No entanto, esta hipótese tem pouca sustentação histórica. E mesmo que tivesse, a ideia de “melancolia” não seria suficiente para explicar toda a carga emocional da “saudade”.
Independentemente da sua origem, foi a literatura que fez da “saudade” aquilo que ela é hoje. A poesia trovadoresca medieval, os amores trágicos de Pedro e Inês, os versos de Camões, as confissões de Garrett, os escritos de Pessoa ou as crónicas de Miguel Torga — todos ajudaram a dar forma e profundidade a esta palavra.
Mais tarde, a música, sobretudo o fado, deu-lhe voz. A “saudade” canta-se em Lisboa, no Porto, em Coimbra e por todo o país. Está nos versos, nos silêncios e nas guitarras.

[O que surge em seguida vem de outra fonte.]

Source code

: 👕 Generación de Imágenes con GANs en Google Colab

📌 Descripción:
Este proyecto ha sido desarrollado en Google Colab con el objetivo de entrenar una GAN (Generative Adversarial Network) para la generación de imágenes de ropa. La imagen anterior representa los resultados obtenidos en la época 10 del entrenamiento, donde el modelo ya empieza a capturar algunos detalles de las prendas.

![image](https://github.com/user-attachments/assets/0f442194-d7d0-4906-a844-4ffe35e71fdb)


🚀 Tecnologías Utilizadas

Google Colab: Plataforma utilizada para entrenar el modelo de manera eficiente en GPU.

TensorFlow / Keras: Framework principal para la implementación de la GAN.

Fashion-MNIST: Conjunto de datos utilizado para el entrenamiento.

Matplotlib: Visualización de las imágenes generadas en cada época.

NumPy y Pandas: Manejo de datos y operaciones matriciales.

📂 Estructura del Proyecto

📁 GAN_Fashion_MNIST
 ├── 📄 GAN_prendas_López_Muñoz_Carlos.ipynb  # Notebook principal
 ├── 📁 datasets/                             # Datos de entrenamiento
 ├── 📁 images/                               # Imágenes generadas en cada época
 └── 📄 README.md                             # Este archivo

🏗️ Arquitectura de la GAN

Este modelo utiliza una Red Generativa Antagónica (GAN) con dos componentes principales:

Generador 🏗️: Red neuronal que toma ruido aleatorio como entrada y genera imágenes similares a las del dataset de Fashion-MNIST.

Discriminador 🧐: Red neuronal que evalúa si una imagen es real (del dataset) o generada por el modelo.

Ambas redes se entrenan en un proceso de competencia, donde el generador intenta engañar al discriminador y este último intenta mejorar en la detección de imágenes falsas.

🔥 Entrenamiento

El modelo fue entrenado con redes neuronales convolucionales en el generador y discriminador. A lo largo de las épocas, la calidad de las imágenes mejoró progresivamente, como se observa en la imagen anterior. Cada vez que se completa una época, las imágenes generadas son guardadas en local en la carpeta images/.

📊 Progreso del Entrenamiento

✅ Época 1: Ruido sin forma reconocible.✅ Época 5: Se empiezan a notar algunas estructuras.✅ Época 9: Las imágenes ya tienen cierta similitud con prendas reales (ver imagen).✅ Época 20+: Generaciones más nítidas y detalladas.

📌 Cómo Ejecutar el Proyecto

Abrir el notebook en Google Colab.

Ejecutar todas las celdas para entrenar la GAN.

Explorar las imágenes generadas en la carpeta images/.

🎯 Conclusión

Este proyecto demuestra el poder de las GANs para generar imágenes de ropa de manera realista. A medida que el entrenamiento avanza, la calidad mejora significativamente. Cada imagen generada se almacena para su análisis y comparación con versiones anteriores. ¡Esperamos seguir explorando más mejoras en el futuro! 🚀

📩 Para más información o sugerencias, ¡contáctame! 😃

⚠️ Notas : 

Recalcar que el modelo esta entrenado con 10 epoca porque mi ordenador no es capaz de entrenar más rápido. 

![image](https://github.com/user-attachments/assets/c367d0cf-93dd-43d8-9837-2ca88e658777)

Não existe uma tradução que faça justiça à palavra “saudade”. Há aproximações — nostalgia, añoranza, manque, Sehnsucht — mas todas elas falham num ponto ou noutro. Talvez por isso, muitos estrangeiros acabam por adotá-la tal como é. Aceitam que há coisas que só se dizem bem em português.
Mais do que uma curiosidade linguística, a “saudade” é um espelho da cultura portuguesa. Nasceu da nossa história, da nossa geografia e das partidas que marcaram gerações.
E continua a ser, hoje, uma das palavras que melhor definem o modo como sentimos — com profundidade, com memória e com a esperança de voltar a encontrar aquilo que nos falta.